Amjad Sabri, apprécié pour son art, sa simplicité et ses activités humanitaires, était connu au Pakistan pour ses chants religieux consacrés au soufisme, une version mystique de l’islam sunnite qui concerne 60% de la population musulmane du pays. Aussi bien les sunnites que les chiites l’aimaient. A l’instar de son père, Ghulam Farid, Amjad était devenu qawwal, c’est-à-dire chanteur de qawwali, un genre qui daterait du XIIIe siècle, et sa bonne humeur égayait ses compatriotes, et même largement l’Asie du Sud, comprenant le sous-continent indien. Les deux se situaient dans une tradition familiale remontant au XVIIe siècle avec leurs ancêtres qui se produisaient devant les empereurs moghols. Touché par cinq balles, le chanteur était décédé à son arrivée à l’hôpital le 22 juin dernier. Les autorités avaient de suite dénoncé déjà une attaque terroriste. Le lendemain, les Talibans du Pakistan revendiquaient l’attentat.

Pour certains islamistes radicaux, l’activité culturelle d’Amjad Sabri était hérétique

La police assure désormais que les deux suspects sont membres d’un groupe armé sunnite anti-chiite, Lashkar-e-Jhangvi, proche de la nébuleuse islamiste al-Qaïda, et dont une partie s’est elle liée au rival de cette dernière, l’État islamique. Le ministre en chef de la province de Sindh, Syed Murad Ali Shah, a déclaré disposer de preuves de la culpabilité des deux hommes, ajoutant qu’ils sont qu’ils auraient pris part à 28 attaques contre des militaires, des policiers et des musulmans chiites. Pour certains islamistes radicaux, l’activité culturelle d’Amjad Sabri était pécheresse, non orthodoxe selon leurs canons de l’islam. A plusieurs reprises, les mosquées et autres lieux saints des soufis ont été ciblés, et en 2010 un attentat à Lahore contre le mausolée de Data Darbar avait fait une quarantaine de morts.

La division religieuse au Pakistan jusqu’à la persécution des musulmans minoritaires

Cet assassinat par les Talibans d’une figure populaire du soufisme, dont les fidèles sont connus sous le nom de barelvis, n’est que l’une des nombreuses formes de violences frappant les diverses communautés. Mais si les soufis, majoritaires sont attaqués, ce sont surtout les diverses minorités chiites qui sont touchées dans cette violence entre musulmans. Le 4 octobre 2014, le journal pakistanais anglophone et libéral publiait un sondage concernant le sort des minorités et leur ressenti, sous le titre « L’État critiqué pour sa complicité dans la persécution des minorités ». L’article mettait en perspective le sort des petites communautés musulmanes, à côté de celui des chrétiens, des hindous et des sikhs, et relevait que les minorités musulmanes, principalement chiites qui constituent 20% de la population, y compris les Hazaras de la province du Balochistan, étaient devenues de fréquentes cibles d’attaques religieuses, et que l’inaction de l’État encourageait cette persécution.

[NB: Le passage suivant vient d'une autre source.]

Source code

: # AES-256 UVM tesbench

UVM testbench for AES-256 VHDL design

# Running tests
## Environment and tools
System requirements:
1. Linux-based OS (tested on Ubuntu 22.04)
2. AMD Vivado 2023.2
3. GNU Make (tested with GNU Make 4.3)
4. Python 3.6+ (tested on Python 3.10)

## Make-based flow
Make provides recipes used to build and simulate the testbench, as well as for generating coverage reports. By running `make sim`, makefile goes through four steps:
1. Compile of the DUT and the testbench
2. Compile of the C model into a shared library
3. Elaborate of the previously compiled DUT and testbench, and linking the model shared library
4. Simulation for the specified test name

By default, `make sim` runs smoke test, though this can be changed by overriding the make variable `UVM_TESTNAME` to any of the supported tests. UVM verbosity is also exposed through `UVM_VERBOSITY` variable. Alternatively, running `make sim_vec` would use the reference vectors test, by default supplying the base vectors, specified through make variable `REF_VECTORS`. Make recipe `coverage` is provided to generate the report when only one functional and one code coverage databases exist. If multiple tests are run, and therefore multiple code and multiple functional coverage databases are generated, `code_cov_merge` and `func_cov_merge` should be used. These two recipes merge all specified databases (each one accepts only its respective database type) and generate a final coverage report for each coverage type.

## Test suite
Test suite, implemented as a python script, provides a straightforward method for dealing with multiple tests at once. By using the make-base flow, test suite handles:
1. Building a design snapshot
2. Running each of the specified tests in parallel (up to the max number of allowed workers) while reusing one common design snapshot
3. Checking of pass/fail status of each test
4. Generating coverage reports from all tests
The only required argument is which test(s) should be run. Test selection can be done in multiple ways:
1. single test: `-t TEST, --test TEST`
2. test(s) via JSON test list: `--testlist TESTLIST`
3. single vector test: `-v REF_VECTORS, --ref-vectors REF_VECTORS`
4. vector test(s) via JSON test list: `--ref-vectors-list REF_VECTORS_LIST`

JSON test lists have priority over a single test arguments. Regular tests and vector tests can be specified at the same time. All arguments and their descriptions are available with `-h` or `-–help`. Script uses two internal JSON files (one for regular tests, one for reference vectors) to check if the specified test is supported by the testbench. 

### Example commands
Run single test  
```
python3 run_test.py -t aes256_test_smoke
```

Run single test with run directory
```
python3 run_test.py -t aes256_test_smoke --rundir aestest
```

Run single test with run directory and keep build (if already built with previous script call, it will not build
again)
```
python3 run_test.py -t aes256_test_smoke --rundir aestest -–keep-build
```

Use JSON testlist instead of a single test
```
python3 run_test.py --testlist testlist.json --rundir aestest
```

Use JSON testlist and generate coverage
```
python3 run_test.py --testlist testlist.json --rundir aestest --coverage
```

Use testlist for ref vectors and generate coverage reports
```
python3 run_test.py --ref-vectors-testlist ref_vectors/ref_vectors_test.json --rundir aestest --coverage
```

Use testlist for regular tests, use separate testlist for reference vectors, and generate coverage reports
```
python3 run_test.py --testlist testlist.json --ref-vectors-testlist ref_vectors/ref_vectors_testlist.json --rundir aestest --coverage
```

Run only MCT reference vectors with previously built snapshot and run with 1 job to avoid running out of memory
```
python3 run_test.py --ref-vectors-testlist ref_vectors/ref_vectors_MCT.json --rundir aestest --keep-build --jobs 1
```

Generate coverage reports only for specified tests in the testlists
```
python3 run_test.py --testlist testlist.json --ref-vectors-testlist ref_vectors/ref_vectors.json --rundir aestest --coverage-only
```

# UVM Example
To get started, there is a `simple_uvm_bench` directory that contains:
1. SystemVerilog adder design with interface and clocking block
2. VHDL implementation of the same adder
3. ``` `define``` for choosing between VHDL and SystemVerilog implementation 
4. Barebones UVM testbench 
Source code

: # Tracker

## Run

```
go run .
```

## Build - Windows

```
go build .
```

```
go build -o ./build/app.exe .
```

Souvent très pauvres, les Hazaras sont méprisés dans les pays où ils vivent

Les Hazaras sont un groupe ethnique professant le chiisme duodécimain, c’est-à-dire qui croient à l’existence d’un douzième imam caché qui serait, lui, le Mahdi, le sauveur de la fin des temps. Leur origine n’est clairement définie, ils seraient de filiation afghane, et leur langue est le persan. Souvent très pauvres, ils sont méprisés dans les pays où ils vivent, mais ont su se hisser socialement au Pakistan et occupent des postes à responsabilité dans le Balochistan et au niveau fédéral. Ils sont toutefois également attaqués, et 600 d’entre eux auraient été tués pour leur religion entre 1999 et fin 2011.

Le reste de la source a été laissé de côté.